Far more concerning than the geographical limitations of the study are the institutional barriers the researchers faced when trying to collect their data. According to the authors, some hospitals are not authorized to release records relating to patients who were untested for dengue, but treated as if they had contracted the disease, leaving many potential cases unreported.

Moreover, the researchers reported conversations with health care workers that indicated government complicity in obscuring the number of dengue fever cases. "Indeed, some anecdotes suggested that even if the cases were clinically diagnosed as dengue, health providers were reportedly advised to report them as pyrexia of unknown origin," the authors wrote. In other words, the Indian government may be reporting dengue cases as generic fevers.

The reasons for the staggering disparity between the official estimates and those of the study appear to be many-pronged, relating to reporting procedures, the efficacy and use of dengue fever test kits, and the willingness of hospitals to turn over data.

Dengue fever, which appears in all tropical and subtropical regions, was first identified in India in 1945. The country experienced its first major outbreak in 1996, and 8,900 cases were reported. Approximately 373 of them were fatal.

Since then, outbreaks of dengue fever have returned with the monsoons on an annual basis, transmitted into people's bodies by innumerable mosquitos than can hardly be avoided. Along with the fever come the stories of hospitals running out of beds for all the patients, and Indian doctors pleading with the government to accurately report the exploding number of infections.

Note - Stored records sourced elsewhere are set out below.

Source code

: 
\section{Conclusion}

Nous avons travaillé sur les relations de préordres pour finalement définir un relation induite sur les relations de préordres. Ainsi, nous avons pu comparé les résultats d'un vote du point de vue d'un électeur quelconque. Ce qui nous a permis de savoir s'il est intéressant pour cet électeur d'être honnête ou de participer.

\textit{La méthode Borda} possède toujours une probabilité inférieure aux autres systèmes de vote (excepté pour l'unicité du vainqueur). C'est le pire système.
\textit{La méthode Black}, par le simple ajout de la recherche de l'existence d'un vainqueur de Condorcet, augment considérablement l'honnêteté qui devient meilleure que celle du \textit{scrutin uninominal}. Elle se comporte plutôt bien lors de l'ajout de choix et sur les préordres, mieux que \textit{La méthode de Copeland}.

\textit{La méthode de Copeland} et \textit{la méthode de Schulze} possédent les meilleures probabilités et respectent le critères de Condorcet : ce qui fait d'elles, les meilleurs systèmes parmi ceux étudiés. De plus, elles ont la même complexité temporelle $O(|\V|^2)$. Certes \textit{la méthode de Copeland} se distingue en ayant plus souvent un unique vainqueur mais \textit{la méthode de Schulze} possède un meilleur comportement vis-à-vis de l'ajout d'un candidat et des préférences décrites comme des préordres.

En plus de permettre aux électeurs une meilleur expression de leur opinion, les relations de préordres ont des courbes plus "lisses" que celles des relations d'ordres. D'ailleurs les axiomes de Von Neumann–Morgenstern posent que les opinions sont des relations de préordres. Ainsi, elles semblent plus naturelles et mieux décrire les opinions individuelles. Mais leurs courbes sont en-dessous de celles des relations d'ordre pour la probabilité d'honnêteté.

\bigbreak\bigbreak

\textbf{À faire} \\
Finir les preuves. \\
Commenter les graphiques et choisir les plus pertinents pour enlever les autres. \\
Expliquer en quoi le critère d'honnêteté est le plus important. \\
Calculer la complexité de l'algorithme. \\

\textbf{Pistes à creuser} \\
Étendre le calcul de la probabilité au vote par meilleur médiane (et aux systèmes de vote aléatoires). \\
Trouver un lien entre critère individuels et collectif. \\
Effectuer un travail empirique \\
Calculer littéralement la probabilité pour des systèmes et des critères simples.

According to the researchers, India's burgeoning presence in the global economy and its 2.1 percent share of all international travel make dealing with dengue an issue that goes beyond India's borders.

"Climate change, the expansion of dengue vectors to new geographic regions, increasing human movement across borders, global trade, and urban migration collectively have changed the scope and scale of dengue fever from a national to a global concern," they wrote.